Back near the beginning of the semester, when my Economics and Global Politics were both talking about capitalism, I started to question the nature of efficiency in different systems. Frankly, too much efficiency in capitalism is inefficient. Efficiency is basically just achieving the optimal result with as little resource waste as possible. It's the production/cost ratio. Capitalism is a system of competition where those that are able to do this well grow, and those that don't die. However, the overall system of Capitalism has a much different pattern: Money is only worth anything as it is moved; in capitalism it flows from the consumer to the producers back to the consumer in wages.

Manpower is a huge cost for corporations, so they naturally try to get the job done with as few people as possible. In an age of greater and greater technology and roboticism, it's becoming easier and easier to do this. They cut the cost of wages, to keep more money in the company and for the investors. However, this creates an imbalance of cashflow as jobs are destroyed. All of the money is locked in the corporations, but it quickly becomes meaningless as there are no consumers anymore.
The current solution for the similar problem of simply underpaying outsourced workers has been to compartmentalize industries: goods are produced somewhere with terrible wages, almost all the money goes to the corporation, then all the stuff is shipped to somewhere with decent wages to be sold there. The decent wage places don't produce many goods, but because they have some of the terrible wage's share of money, they can get by on just perpetuating the system moving money around in service industries. How many people do you know make things for a living?


At the time I had some sort of half formed reason in mind for why underpaid workers were different than technological efficiency. It eluded my grasp however, and I soon gave up and went to sleep. Now it seems obvious that there is no difference, they are the same and Capitalism will deal with the new problem in the same way as the old: in the parts where there is money, just move it around. Workers will lose their their jobs at first, but those jobs will be replaced by new ones in the service industry as money begins to move toward the corporations and the people in charge of them look for ways to spend their money. Store clerks, sales, money management, the arts, the sex trade, these and other industries where machines can't really replace people will probably grow as time goes on. Capitalism won't collapse, just shift.

Growing roboticism will eventually make it cheaper for corporations to make use of machines almost entirely without use of an underpaid uneducated group. Should this happen, I do not know whether those people will be left with no possible source of income or whether new industries will grow to account for this vacuum. One option leads to complete economic abandonment of those people and far increased poverty, the other leads to a potential end to poverty, as they would become better suited to become consumers if they were paid, and they now only have use as consumers.

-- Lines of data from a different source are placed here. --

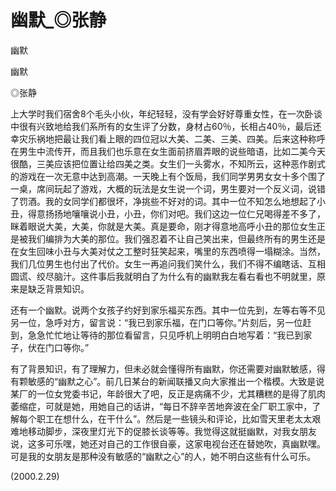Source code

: # 幽默_◎张静

幽默

幽默

◎张静

上大学时我们宿舍8个毛头小伙，年纪轻轻，没有学会好好尊重女性，在一次卧谈中很有兴致地给我们系所有的女生评了分数，身材占60％，长相占40％，最后还幸灾乐祸地把最让我们看上眼的四位冠以大美、二美、三美、四美。后来这种称呼在男生中流传开，而且我们也乐意在女生面前挤眉弄眼的说些暗语，比如二美今天很酷，三美应该把位置让给四美之类。女生们一头雾水，不知所云，这种恶作剧式的游戏在一次无意中达到高潮。一天晚上有个饭局，我们同学男男女女十多个围了一桌，席间玩起了游戏，大概的玩法是女生说一个词，男生要对一个反义词，说错了罚酒。我的女同学们都很坏，净挑些不好对的词。其中一位不知怎么地想起了小丑，得意扬扬地嚷嚷说小丑，小丑，你们对吧。我们这边一位仁兄喝得差不多了，眯着眼说大美，大美，你就是大美。真是要命，刚才得意地高呼小丑的那位女生正是被我们编排为大美的那位。我们强忍着不让自己笑出来，但最终所有的男生还是在女生回味小丑与大美对仗之工整时狂笑起来，嘴里的东西喷得一塌糊涂。当然，我们几位男生也付出了代价。女生一再追问我们笑什么，我们不得不编瞎话、互相圆谎、绞尽脑汁。这件事后我就明白了为什么有的幽默我左看右看也不明就里，原来是缺乏背景知识。

还有一个幽默。说两个女孩子约好到家乐福买东西。其中一位先到，左等右等不见另一位，急呼对方，留言说：“我已到家乐福，在门口等你。”片刻后，另一位赶到，急急忙忙地让等待的那位看留言，只见呼机上明明白白地写着：“我已到家子，伏在门口等你。”

有了背景知识，有了理解力，但未必就会懂得所有幽默，你还需要对幽默敏感，得有颗敏感的“幽默之心”。前几日某台的新闻联播又向大家推出一个楷模。大致是说某厂的一位女党委书记，年龄很大了吧，反正是病痛不少，尤其糟糕的是得了肌肉萎缩症，可就是她，用她自己的话讲，“每日不辞辛苦地奔波在全厂职工家中，了解每个职工在想什么，在干什么”。然后是一些镜头和评论，比如雪天里老太太艰难地移动脚步，深夜里灯光下的促膝长谈等等。我觉得这就挺幽默，对我女朋友说，这多可乐嘿，她还对自己的工作很自豪，这家电视台还在替她吹，真幽默嘿。可是我的女朋友是那种没有敏感的“幽默之心”的人，她不明白这些有什么可乐。

(2000.2.29)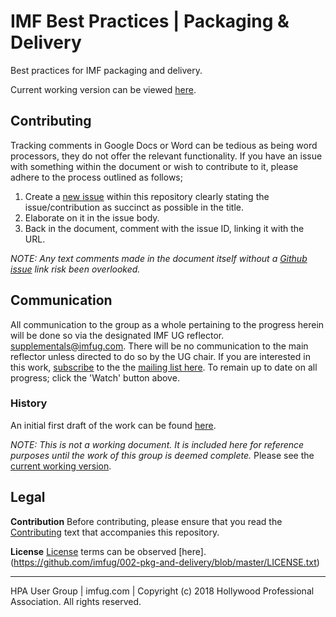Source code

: # IMF  Best Practices | Packaging & Delivery

Best practices for IMF packaging and delivery.

Current working version can be viewed [here](https://docs.google.com/document/d/1g3E-b52SY98tcREANs1Ud-sQsmRbOM-BMYGpV9UgnIQ).

## Contributing
Tracking comments in Google Docs or Word can be tedious as being word processors, they do not offer the relevant functionality.  If you have an issue with something within the document or wish to contribute to it, please adhere to the process outlined as follows;

 1. Create a [new issue](https://github.com/imfug/002-pkg-and-delivery/issues) within this repository clearly stating the
    issue/contribution as succinct as possible in the title.
 2. Elaborate on it in the issue body.
 3. Back in the document, comment with the issue ID, linking it with the URL.

*NOTE: Any text comments made in the document itself without a [Github issue](https://github.com/imfug/002-pkg-and-delivery/issues) link risk been overlooked.*

## Communication
All communication to the group as a whole pertaining to the progress herein will be done so via the designated IMF UG reflector.
[supplementals@imfug.com](mailto:supplementals@imfug.com).
There will be no communication to the main reflector unless directed to do so by the UG chair. If you are interested in this work, [subscribe](http://imfug.com/mailman/listinfo/supplementals) to the the [mailing list here](http://imfug.com/mailman/listinfo/supplementals).
To remain up to date on all progress; click the 'Watch' button above.

### History
 An initial first draft of the work can be found [here](https://docs.google.com/document/d/1E8-UBbfR2ik6CLypxbRf-RfB934RvflX4OYEN6W404E).

*NOTE: This is not a working document. It is included here for reference purposes until the work of this group is deemed complete.* Please see the [current working version](https://docs.google.com/document/d/1g3E-b52SY98tcREANs1Ud-sQsmRbOM-BMYGpV9UgnIQ).

## Legal

**Contribution**
Before contributing, please ensure that you read the [Contributing](https://github.com/imfug/002-pkg-and-delivery/blob/master/CONTRIBUTING.txt) text that accompanies this repository.

**License**
[License](https://github.com/imfug/002-pkg-and-delivery/blob/master/LICENSE.txt) terms can be observed [here].(https://github.com/imfug/002-pkg-and-delivery/blob/master/LICENSE.txt)

___
 HPA User Group | imfug.com  | Copyright (c) 2018 Hollywood Professional Association. All rights reserved.
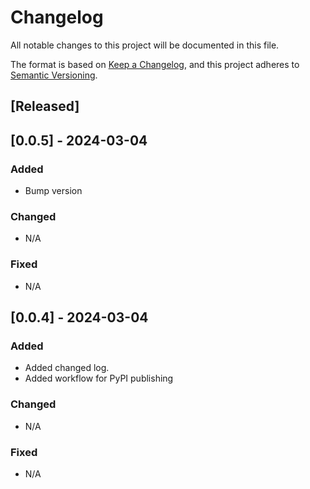 # Changelog

All notable changes to this project will be documented in this file.

The format is based on [Keep a Changelog](https://keepachangelog.com/en/1.1.0/),
and this project adheres to [Semantic Versioning](https://semver.org/spec/v2.0.0.html).

## [Released]

## [0.0.5] - 2024-03-04

### Added

- Bump version

### Changed

- N/A

### Fixed

- N/A

## [0.0.4] - 2024-03-04

### Added

- Added changed log.
- Added workflow for PyPI publishing

### Changed

- N/A

### Fixed

- N/A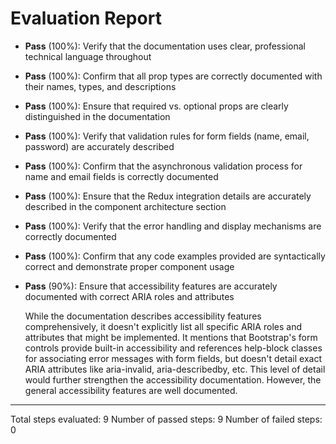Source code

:# Evaluation Report

- **Pass** (100%): Verify that the documentation uses clear, professional technical language throughout
- **Pass** (100%): Confirm that all prop types are correctly documented with their names, types, and descriptions
- **Pass** (100%): Ensure that required vs. optional props are clearly distinguished in the documentation
- **Pass** (100%): Verify that validation rules for form fields (name, email, password) are accurately described
- **Pass** (100%): Confirm that the asynchronous validation process for name and email fields is correctly documented
- **Pass** (100%): Ensure that the Redux integration details are accurately described in the component architecture section
- **Pass** (100%): Verify that the error handling and display mechanisms are correctly documented
- **Pass** (100%): Confirm that any code examples provided are syntactically correct and demonstrate proper component usage
- **Pass** (90%): Ensure that accessibility features are accurately documented with correct ARIA roles and attributes

    While the documentation describes accessibility features comprehensively, it doesn't explicitly list all specific ARIA roles and attributes that might be implemented. It mentions that Bootstrap's form controls provide built-in accessibility and references help-block classes for associating error messages with form fields, but doesn't detail exact ARIA attributes like aria-invalid, aria-describedby, etc. This level of detail would further strengthen the accessibility documentation. However, the general accessibility features are well documented.

---

Total steps evaluated: 9
Number of passed steps: 9
Number of failed steps: 0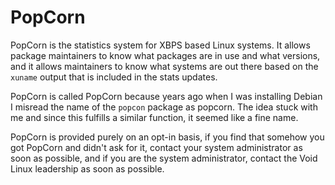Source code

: PopCorn
=======

PopCorn is the statistics system for XBPS based Linux systems.  It
allows package maintainers to know what packages are in use and what
versions, and it allows maintainers to know what systems are out there
based on the `xuname` output that is included in the stats updates.

PopCorn is called PopCorn because years ago when I was installing
Debian I misread the name of the `popcon` package as popcorn.  The
idea stuck with me and since this fulfills a similar function, it
seemed like a fine name.

PopCorn is provided purely on an opt-in basis, if you find that
somehow you got PopCorn and didn't ask for it, contact your system
administrator as soon as possible, and if you are the system
administrator, contact the Void Linux leadership as soon as possible.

In Capitalism, you NEED a job to get money. When there is no meaningful work left, you need to create for meaningless work.
In Communism, there isn't necessarily any reason to have a job, and a world like this needs few enough people on top that it would probably be enough if you left it up to volunteers.
I don't advocate communism exactly, as I don't know enough about it. It's just an example. The world isn't going to be fixed no longer how long we walk our current path, fucked up status quo remains fucked up status quo. We need to change the actual system somehow. A tech-driven equivalent of whatever the ancient Greeks were like that was driven by slaves might be nice, if that also included the city state part.

But yeah, the world is fucked, we need to figure out how to fix stuff.

Note: I'm happy to mix it up a bit from the more emotional stuff I've been doing lately. This is hard on my mind and I didn't actually read it over or complete it to the extent that I wanted however.